PROBLEM TO SOLVE =>
Wherever a line in the material contains the word "possible", copy that line.

RECORDED DATA =>
********
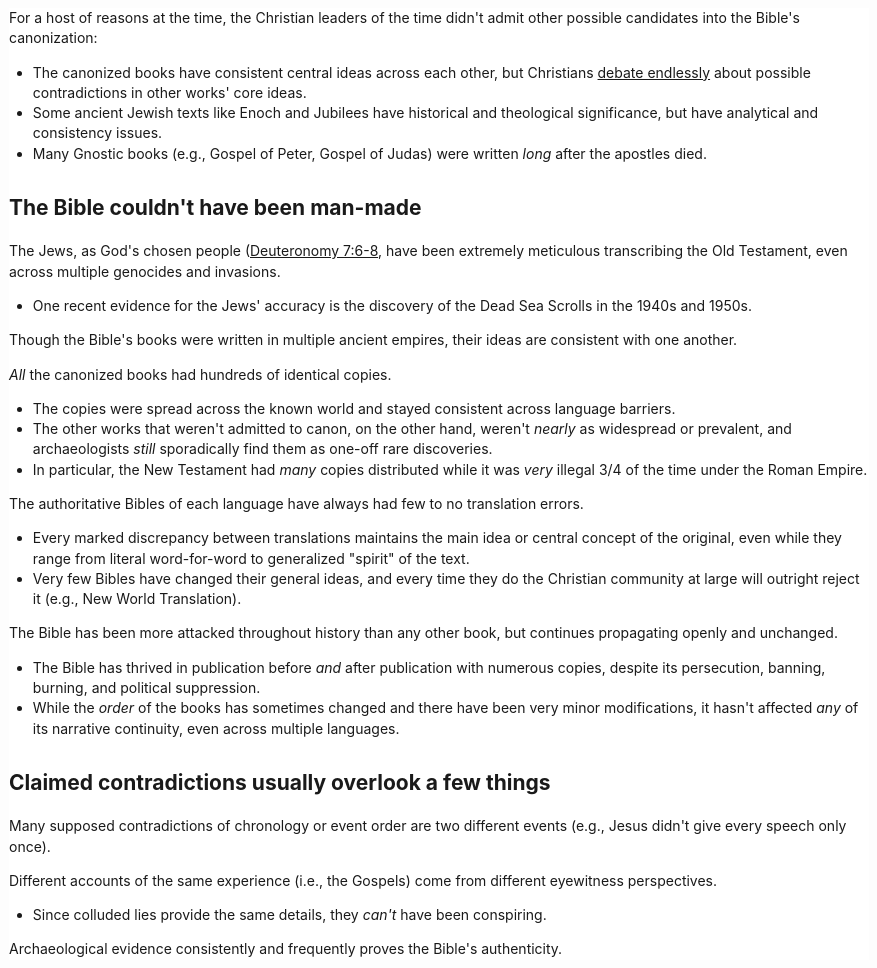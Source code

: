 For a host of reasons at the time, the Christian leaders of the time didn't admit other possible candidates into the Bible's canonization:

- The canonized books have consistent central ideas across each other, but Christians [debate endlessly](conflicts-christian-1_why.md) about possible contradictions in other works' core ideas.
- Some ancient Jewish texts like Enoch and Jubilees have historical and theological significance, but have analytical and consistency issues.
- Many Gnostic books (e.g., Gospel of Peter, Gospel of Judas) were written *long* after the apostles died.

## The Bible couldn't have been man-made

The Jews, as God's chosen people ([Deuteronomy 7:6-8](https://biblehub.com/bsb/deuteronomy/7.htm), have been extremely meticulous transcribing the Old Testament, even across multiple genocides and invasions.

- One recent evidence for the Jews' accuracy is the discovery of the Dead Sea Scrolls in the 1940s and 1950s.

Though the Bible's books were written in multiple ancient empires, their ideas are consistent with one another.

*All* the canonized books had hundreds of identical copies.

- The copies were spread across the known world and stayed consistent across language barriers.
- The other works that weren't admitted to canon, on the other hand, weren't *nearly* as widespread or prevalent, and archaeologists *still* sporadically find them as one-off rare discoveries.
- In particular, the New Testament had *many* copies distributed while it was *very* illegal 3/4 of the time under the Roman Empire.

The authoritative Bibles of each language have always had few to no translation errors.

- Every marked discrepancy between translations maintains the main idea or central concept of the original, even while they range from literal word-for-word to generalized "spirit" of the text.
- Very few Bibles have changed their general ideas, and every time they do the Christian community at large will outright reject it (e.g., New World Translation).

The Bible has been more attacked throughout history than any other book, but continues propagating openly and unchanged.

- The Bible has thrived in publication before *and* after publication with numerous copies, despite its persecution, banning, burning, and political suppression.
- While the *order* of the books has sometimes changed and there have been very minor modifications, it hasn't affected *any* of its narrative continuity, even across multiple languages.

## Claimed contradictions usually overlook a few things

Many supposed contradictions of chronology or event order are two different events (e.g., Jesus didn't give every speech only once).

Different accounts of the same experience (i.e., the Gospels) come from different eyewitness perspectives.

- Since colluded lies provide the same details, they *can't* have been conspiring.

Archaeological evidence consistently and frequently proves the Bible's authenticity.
********
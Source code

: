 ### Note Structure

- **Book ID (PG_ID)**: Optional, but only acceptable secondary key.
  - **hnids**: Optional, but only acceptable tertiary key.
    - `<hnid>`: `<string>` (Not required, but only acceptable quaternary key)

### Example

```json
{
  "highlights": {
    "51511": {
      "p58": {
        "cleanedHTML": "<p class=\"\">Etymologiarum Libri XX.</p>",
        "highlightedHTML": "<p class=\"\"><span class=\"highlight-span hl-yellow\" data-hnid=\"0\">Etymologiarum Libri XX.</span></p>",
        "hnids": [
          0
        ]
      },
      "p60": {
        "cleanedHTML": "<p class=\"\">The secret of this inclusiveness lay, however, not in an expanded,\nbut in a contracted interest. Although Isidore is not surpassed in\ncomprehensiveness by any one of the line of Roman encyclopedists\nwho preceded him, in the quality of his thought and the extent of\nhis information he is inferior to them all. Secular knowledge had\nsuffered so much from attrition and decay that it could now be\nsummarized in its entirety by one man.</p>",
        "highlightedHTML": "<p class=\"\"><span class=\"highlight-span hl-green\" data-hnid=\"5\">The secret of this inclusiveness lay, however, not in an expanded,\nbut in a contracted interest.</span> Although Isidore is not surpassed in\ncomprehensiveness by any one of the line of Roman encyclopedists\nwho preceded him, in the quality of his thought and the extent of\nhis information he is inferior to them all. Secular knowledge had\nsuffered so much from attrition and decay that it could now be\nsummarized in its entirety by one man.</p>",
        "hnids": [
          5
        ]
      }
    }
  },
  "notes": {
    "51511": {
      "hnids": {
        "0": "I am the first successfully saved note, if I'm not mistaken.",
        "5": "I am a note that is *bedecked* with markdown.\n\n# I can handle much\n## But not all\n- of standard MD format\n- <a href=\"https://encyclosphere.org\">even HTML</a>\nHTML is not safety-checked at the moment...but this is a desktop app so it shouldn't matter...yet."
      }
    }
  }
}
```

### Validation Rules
********
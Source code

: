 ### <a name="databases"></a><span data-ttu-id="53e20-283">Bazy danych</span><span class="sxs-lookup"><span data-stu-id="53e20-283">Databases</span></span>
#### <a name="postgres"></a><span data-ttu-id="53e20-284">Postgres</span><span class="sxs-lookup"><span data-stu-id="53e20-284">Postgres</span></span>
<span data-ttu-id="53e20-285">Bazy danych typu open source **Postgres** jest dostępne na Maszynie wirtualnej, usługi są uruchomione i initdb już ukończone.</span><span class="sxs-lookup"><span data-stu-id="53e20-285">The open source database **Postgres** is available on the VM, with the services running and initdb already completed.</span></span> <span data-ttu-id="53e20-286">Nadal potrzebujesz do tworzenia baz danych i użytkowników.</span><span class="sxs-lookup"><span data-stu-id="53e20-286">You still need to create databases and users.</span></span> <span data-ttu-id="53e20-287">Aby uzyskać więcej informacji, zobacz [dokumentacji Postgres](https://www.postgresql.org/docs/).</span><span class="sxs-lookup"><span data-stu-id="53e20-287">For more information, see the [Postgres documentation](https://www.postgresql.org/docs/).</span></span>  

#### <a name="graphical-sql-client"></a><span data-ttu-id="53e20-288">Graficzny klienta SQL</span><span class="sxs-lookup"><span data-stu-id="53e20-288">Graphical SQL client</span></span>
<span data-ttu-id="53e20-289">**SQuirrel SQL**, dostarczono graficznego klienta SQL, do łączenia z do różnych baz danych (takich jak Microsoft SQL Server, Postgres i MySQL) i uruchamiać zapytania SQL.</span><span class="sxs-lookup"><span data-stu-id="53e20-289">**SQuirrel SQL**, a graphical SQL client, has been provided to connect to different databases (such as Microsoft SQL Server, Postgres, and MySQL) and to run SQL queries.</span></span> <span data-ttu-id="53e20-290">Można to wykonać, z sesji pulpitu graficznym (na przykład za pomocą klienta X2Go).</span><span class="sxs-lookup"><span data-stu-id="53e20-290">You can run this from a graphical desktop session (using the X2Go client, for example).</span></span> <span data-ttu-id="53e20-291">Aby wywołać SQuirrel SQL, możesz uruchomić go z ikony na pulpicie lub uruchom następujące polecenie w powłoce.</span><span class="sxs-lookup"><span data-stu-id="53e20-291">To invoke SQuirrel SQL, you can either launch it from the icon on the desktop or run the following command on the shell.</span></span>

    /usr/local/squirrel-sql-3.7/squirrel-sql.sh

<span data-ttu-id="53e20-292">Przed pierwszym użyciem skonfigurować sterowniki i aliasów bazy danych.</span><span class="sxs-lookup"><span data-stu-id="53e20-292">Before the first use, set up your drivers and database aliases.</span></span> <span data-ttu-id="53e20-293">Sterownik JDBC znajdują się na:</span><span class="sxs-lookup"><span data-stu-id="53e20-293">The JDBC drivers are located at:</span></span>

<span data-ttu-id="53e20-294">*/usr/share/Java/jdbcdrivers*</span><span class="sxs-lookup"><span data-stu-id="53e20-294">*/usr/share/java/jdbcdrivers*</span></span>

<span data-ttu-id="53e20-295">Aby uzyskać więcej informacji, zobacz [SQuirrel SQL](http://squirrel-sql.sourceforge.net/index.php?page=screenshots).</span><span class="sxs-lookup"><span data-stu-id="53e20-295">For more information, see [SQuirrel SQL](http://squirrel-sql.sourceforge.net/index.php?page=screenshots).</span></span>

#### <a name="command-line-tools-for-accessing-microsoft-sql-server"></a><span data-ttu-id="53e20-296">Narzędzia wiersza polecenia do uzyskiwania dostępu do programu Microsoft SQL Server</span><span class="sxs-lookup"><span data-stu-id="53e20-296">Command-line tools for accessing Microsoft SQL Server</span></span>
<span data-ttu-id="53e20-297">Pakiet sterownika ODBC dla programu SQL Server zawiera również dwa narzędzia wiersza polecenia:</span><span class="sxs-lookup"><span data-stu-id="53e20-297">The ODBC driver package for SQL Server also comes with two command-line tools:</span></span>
********
RESULT =>
: For a host of reasons at the time, the Christian leaders of the time didn't admit other possible candidates into the Bible's canonization:
- The canonized books have consistent central ideas across each other, but Christians [debate endlessly](conflicts-christian-1_why.md) about possible contradictions in other works' core ideas.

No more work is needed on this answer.